* _To do_
Each line of the data should be given again exactly.

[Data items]
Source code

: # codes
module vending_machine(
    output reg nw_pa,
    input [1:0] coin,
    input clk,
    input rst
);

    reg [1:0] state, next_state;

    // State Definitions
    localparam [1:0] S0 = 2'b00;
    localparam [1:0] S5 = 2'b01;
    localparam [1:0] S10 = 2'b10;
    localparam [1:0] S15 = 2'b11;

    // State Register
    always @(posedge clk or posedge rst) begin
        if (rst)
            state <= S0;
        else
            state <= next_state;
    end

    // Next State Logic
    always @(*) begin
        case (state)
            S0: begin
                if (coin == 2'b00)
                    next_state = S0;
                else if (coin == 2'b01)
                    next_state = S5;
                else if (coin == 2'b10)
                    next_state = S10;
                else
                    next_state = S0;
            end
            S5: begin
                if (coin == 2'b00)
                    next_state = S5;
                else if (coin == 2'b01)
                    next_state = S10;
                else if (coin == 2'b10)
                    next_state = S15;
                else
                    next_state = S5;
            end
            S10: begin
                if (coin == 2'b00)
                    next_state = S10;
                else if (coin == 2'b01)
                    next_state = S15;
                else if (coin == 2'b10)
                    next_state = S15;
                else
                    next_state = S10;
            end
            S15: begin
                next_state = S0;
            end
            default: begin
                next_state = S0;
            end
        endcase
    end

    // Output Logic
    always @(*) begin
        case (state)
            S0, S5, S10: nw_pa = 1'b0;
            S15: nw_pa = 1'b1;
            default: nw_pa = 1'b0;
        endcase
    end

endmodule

* _Answer for this exercise_
Source code

: # codes
module vending_machine(
    output reg nw_pa,
    input [1:0] coin,
    input clk,
    input rst
);

    reg [1:0] state, next_state;

    // State Definitions
    localparam [1:0] S0 = 2'b00;
    localparam [1:0] S5 = 2'b01;
    localparam [1:0] S10 = 2'b10;
    localparam [1:0] S15 = 2'b11;

    // State Register
    always @(posedge clk or posedge rst) begin
        if (rst)
            state <= S0;
        else
            state <= next_state;
    end

    // Next State Logic
    always @(*) begin
        case (state)
            S0: begin
                if (coin == 2'b00)
                    next_state = S0;
                else if (coin == 2'b01)
                    next_state = S5;
                else if (coin == 2'b10)
                    next_state = S10;
                else
                    next_state = S0;
            end
            S5: begin
                if (coin == 2'b00)
                    next_state = S5;
                else if (coin == 2'b01)
                    next_state = S10;
                else if (coin == 2'b10)
                    next_state = S15;
                else
                    next_state = S5;
            end
            S10: begin
                if (coin == 2'b00)
                    next_state = S10;
                else if (coin == 2'b01)
                    next_state = S15;
                else if (coin == 2'b10)
                    next_state = S15;
                else
                    next_state = S10;
            end
            S15: begin
                next_state = S0;
            end
            default: begin
                next_state = S0;
            end
        endcase
    end

    // Output Logic
    always @(*) begin
        case (state)
            S0, S5, S10: nw_pa = 1'b0;
            S15: nw_pa = 1'b1;
            default: nw_pa = 1'b0;
        endcase
    end

endmodule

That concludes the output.